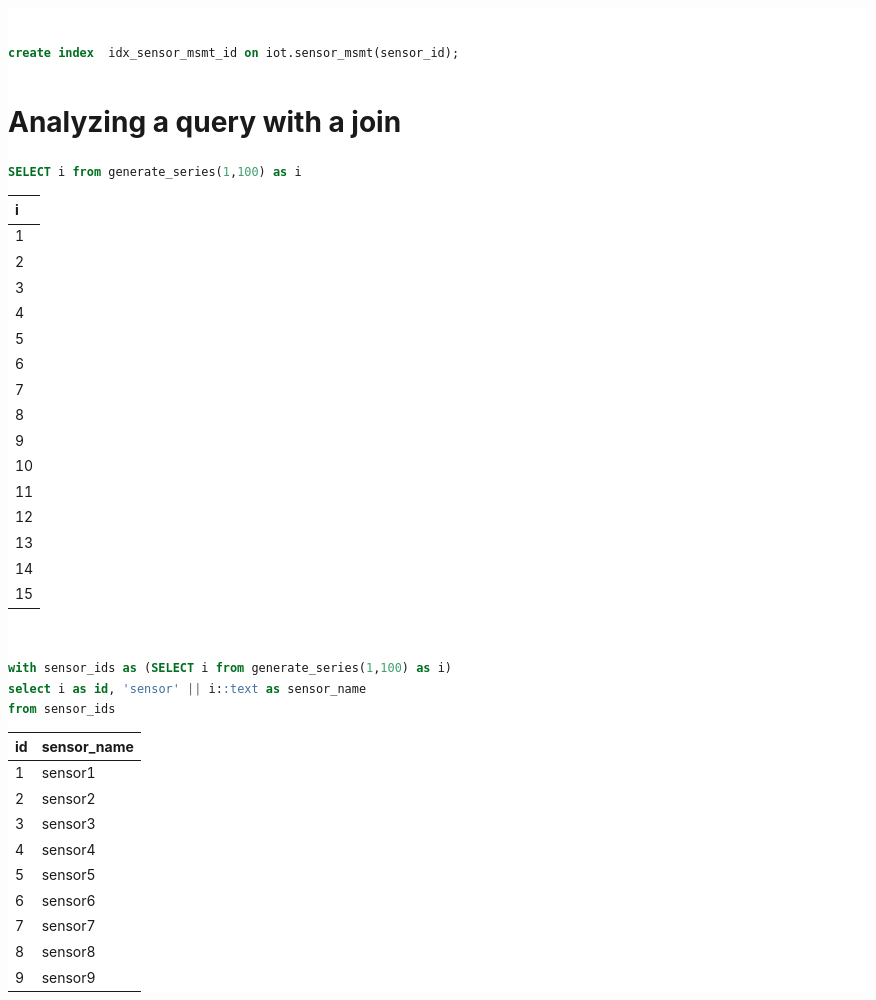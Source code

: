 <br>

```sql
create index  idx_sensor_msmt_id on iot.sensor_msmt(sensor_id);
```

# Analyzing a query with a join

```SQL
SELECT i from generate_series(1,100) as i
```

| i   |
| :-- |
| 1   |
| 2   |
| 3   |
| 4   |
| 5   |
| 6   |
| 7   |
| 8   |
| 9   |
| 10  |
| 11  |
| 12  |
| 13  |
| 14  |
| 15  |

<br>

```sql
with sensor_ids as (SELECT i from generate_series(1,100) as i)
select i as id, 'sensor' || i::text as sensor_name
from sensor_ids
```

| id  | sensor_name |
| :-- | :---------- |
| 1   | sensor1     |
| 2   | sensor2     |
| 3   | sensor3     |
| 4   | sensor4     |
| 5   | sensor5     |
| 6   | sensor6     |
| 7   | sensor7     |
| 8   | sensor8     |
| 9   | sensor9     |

* * * * * * * * *

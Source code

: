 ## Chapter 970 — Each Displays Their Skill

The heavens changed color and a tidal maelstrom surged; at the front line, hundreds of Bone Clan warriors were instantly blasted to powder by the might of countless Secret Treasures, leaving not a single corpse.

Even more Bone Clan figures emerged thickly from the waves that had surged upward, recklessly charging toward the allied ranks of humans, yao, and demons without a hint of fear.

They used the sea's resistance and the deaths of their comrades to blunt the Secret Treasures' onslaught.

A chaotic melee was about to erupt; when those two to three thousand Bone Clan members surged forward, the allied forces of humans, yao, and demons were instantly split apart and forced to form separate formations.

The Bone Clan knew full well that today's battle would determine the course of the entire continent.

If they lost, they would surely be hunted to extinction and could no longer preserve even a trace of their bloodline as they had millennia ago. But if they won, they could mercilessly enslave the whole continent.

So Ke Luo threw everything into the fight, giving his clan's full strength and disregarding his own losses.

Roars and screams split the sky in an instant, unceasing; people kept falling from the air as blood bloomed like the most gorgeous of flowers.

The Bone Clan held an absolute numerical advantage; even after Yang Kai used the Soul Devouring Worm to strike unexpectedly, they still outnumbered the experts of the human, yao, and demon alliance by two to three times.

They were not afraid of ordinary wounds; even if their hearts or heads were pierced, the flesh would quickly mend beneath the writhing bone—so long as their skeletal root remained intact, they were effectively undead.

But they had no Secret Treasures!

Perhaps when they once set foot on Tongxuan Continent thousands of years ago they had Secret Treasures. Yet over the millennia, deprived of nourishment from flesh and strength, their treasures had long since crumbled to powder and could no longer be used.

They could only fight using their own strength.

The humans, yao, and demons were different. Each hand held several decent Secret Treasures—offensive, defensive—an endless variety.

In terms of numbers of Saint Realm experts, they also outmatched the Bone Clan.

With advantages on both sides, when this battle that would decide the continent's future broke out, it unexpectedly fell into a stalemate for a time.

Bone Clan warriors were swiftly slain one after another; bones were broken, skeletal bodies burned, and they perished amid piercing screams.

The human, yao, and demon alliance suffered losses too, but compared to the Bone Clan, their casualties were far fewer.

* * * * * * * * *

Go through the listing above and write out exactly the lines starting with the one holding "The heavens changed" and running through the one holding "So Ke Luo threw", ends included, and no others.

The heavens changed color and a tidal maelstrom surged; at the front line, hundreds of Bone Clan warriors were instantly blasted to powder by the might of countless Secret Treasures, leaving not a single corpse.

Even more Bone Clan figures emerged thickly from the waves that had surged upward, recklessly charging toward the allied ranks of humans, yao, and demons without a hint of fear.

They used the sea's resistance and the deaths of their comrades to blunt the Secret Treasures' onslaught.

A chaotic melee was about to erupt; when those two to three thousand Bone Clan members surged forward, the allied forces of humans, yao, and demons were instantly split apart and forced to form separate formations.

The Bone Clan knew full well that today's battle would determine the course of the entire continent.

If they lost, they would surely be hunted to extinction and could no longer preserve even a trace of their bloodline as they had millennia ago. But if they won, they could mercilessly enslave the whole continent.

So Ke Luo threw everything into the fight, giving his clan's full strength and disregarding his own losses.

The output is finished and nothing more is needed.